Problem requirements: If an entry holds a picture, leave the picture out and output everything else exactly.

########

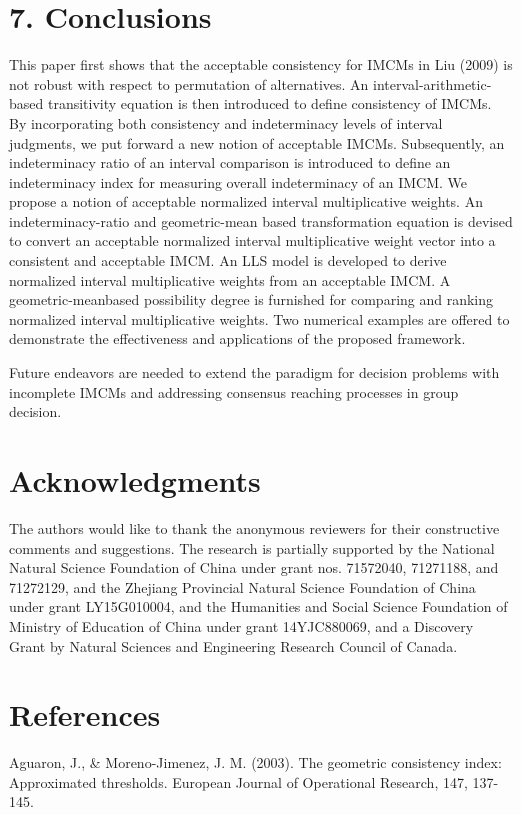\documentclass[10pt]{article}
\begin{document}
\section*{7. Conclusions}
This paper first shows that the acceptable consistency for IMCMs in Liu (2009) is not robust with respect to permutation of alternatives. An interval-arithmetic-based transitivity equation is then introduced to define consistency of IMCMs. By incorporating both consistency and indeterminacy levels of interval judgments, we put forward a new notion of acceptable IMCMs. Subsequently, an indeterminacy ratio of an interval comparison is introduced to define an indeterminacy index for measuring overall indeterminacy of an IMCM. We propose a notion of acceptable normalized interval multiplicative weights. An indeterminacy-ratio and geometric-mean based transformation equation is devised to convert an acceptable normalized interval multiplicative weight vector into a consistent and acceptable IMCM. An LLS model is developed to derive normalized interval multiplicative weights from an acceptable IMCM. A geometric-meanbased possibility degree is furnished for comparing and ranking normalized interval multiplicative weights. Two numerical examples are offered to demonstrate the effectiveness and applications of the proposed framework.

Future endeavors are needed to extend the paradigm for decision problems with incomplete IMCMs and addressing consensus reaching processes in group decision.

\section*{Acknowledgments}
The authors would like to thank the anonymous reviewers for their constructive comments and suggestions. The research is partially supported by the National Natural Science Foundation of China under grant nos. 71572040, 71271188, and 71272129, and the Zhejiang Provincial Natural Science Foundation of China under grant LY15G010004, and the Humanities and Social Science Foundation of Ministry of Education of China under grant 14YJC880069, and a Discovery Grant by Natural Sciences and Engineering Research Council of Canada.

\section*{References}
Aguaron, J., \& Moreno-Jimenez, J. M. (2003). The geometric consistency index: Approximated thresholds. European Journal of Operational Research, 147, 137-145.
\end{document}
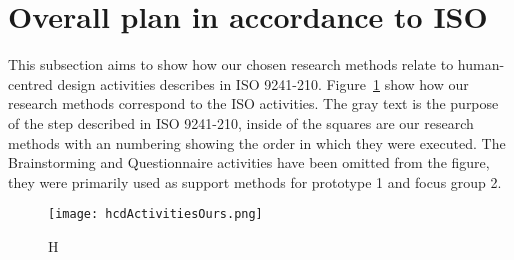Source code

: \section{Overall plan in accordance to ISO}
This subsection aims to show how our chosen research methods relate to human-centred design activities describes in ISO 9241-210. Figure~\ref{fig:hcdActivitiesOurs} show how our research methods correspond to the ISO activities. The gray text is the purpose of the step described in ISO 9241-210, inside of the squares are our research methods with an numbering showing the order in which they were executed. The Brainstorming and Questionnaire activities have been omitted from the figure, they were primarily used as support methods for prototype 1 and focus group 2.

\begin{figure}[h!]
	\centering
		\texttt{[image: hcdActivitiesOurs.png]}
		\caption{\footnotesize H}
		\label{fig:hcdActivitiesOurs}
\end{figure}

########

Answer area:
\documentclass[10pt]{article}
\begin{document}
\section*{7. Conclusions}
This paper first shows that the acceptable consistency for IMCMs in Liu (2009) is not robust with respect to permutation of alternatives. An interval-arithmetic-based transitivity equation is then introduced to define consistency of IMCMs. By incorporating both consistency and indeterminacy levels of interval judgments, we put forward a new notion of acceptable IMCMs. Subsequently, an indeterminacy ratio of an interval comparison is introduced to define an indeterminacy index for measuring overall indeterminacy of an IMCM. We propose a notion of acceptable normalized interval multiplicative weights. An indeterminacy-ratio and geometric-mean based transformation equation is devised to convert an acceptable normalized interval multiplicative weight vector into a consistent and acceptable IMCM. An LLS model is developed to derive normalized interval multiplicative weights from an acceptable IMCM. A geometric-meanbased possibility degree is furnished for comparing and ranking normalized interval multiplicative weights. Two numerical examples are offered to demonstrate the effectiveness and applications of the proposed framework.

Future endeavors are needed to extend the paradigm for decision problems with incomplete IMCMs and addressing consensus reaching processes in group decision.

\section*{Acknowledgments}
The authors would like to thank the anonymous reviewers for their constructive comments and suggestions. The research is partially supported by the National Natural Science Foundation of China under grant nos. 71572040, 71271188, and 71272129, and the Zhejiang Provincial Natural Science Foundation of China under grant LY15G010004, and the Humanities and Social Science Foundation of Ministry of Education of China under grant 14YJC880069, and a Discovery Grant by Natural Sciences and Engineering Research Council of Canada.

\section*{References}
Aguaron, J., \& Moreno-Jimenez, J. M. (2003). The geometric consistency index: Approximated thresholds. European Journal of Operational Research, 147, 137-145.
\end{document}
Source code

: \section{Overall plan in accordance to ISO}
This subsection aims to show how our chosen research methods relate to human-centred design activities describes in ISO 9241-210. Figure~\ref{fig:hcdActivitiesOurs} show how our research methods correspond to the ISO activities. The gray text is the purpose of the step described in ISO 9241-210, inside of the squares are our research methods with an numbering showing the order in which they were executed. The Brainstorming and Questionnaire activities have been omitted from the figure, they were primarily used as support methods for prototype 1 and focus group 2.

\begin{figure}[h!]
	\centering
		\texttt{[image: hcdActivitiesOurs.png]}
		\caption{\footnotesize H}
		\label{fig:hcdActivitiesOurs}
\end{figure}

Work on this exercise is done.